#### ASSIGNMENT
For the data below, report how many lines contain the string "kiện" and write nothing more.

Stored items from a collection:
=== Section Start ===

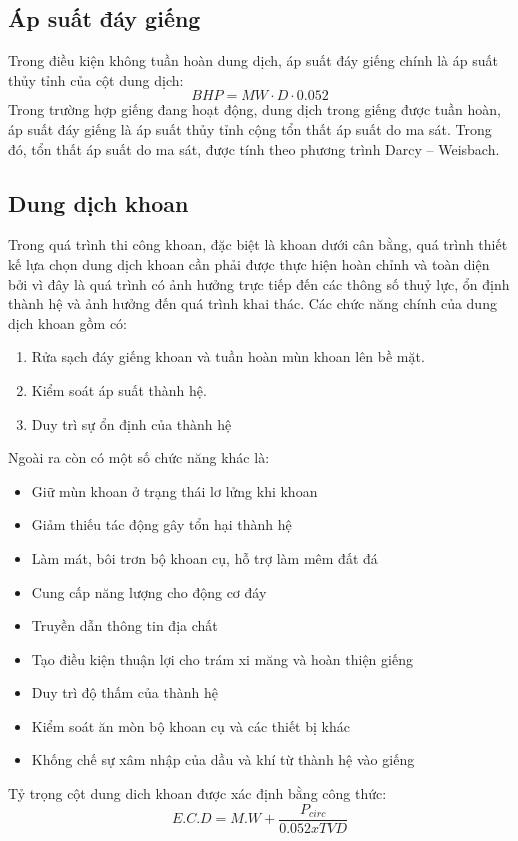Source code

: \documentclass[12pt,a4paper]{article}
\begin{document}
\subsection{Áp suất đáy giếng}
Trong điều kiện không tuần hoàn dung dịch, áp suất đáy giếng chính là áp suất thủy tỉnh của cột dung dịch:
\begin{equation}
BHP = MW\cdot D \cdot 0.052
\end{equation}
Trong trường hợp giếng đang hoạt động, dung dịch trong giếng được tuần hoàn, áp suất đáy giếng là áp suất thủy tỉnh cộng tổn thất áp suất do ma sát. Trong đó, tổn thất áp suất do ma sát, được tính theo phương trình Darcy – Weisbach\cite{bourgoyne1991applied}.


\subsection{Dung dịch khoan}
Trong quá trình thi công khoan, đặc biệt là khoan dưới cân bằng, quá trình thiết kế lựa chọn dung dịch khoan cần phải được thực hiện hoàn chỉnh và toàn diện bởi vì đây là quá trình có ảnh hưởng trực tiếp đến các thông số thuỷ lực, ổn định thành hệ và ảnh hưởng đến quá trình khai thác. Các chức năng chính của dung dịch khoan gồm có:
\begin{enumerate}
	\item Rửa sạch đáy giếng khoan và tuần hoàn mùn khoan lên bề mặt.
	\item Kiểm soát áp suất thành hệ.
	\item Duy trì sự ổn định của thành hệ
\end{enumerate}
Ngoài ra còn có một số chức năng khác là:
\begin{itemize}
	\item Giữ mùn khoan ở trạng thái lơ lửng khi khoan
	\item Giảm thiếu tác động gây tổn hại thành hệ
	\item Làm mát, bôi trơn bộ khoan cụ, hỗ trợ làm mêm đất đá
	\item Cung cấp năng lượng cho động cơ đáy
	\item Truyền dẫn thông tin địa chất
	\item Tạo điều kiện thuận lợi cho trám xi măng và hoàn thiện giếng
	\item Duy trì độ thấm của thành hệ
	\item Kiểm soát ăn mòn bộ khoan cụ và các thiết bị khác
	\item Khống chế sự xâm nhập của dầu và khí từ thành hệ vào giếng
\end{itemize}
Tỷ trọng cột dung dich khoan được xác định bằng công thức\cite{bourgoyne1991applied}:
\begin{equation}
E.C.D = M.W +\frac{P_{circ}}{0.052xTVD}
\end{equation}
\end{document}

=== Section End ===

#### SOLUTION FOR THIS TASK
2